━━━ Records shown

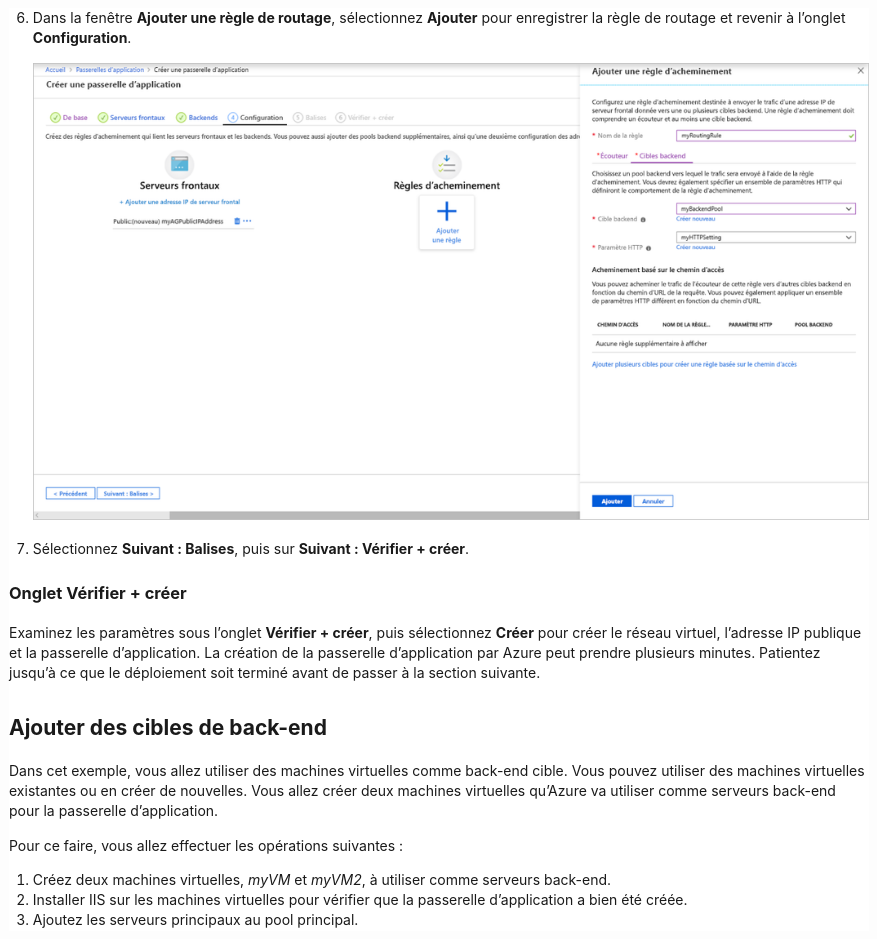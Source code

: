 6. Dans la fenêtre **Ajouter une règle de routage**, sélectionnez **Ajouter** pour enregistrer la règle de routage et revenir à l’onglet **Configuration**.

     ![Créer une passerelle d’application : règle de routage](./media/application-gateway-create-gateway-portal/application-gateway-create-rule-backends.png)

7. Sélectionnez **Suivant : Balises**, puis sur **Suivant : Vérifier + créer**.

### <a name="review--create-tab"></a>Onglet Vérifier + créer

Examinez les paramètres sous l’onglet **Vérifier + créer**, puis sélectionnez **Créer** pour créer le réseau virtuel, l’adresse IP publique et la passerelle d’application. La création de la passerelle d’application par Azure peut prendre plusieurs minutes. Patientez jusqu’à ce que le déploiement soit terminé avant de passer à la section suivante.

## <a name="add-backend-targets"></a>Ajouter des cibles de back-end

Dans cet exemple, vous allez utiliser des machines virtuelles comme back-end cible. Vous pouvez utiliser des machines virtuelles existantes ou en créer de nouvelles. Vous allez créer deux machines virtuelles qu’Azure va utiliser comme serveurs back-end pour la passerelle d’application.

Pour ce faire, vous allez effectuer les opérations suivantes :

1. Créez deux machines virtuelles, *myVM* et *myVM2*, à utiliser comme serveurs back-end.
2. Installer IIS sur les machines virtuelles pour vérifier que la passerelle d’application a bien été créée.
3. Ajoutez les serveurs principaux au pool principal.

━━━━━━

:: Task goal ::
Could you write out only the lines of the listing above from the one that contains "2. Installer IIS" through its final line, exactly and inclusive?

:: Output for this task ::
2. Installer IIS sur les machines virtuelles pour vérifier que la passerelle d’application a bien été créée.
3. Ajoutez les serveurs principaux au pool principal.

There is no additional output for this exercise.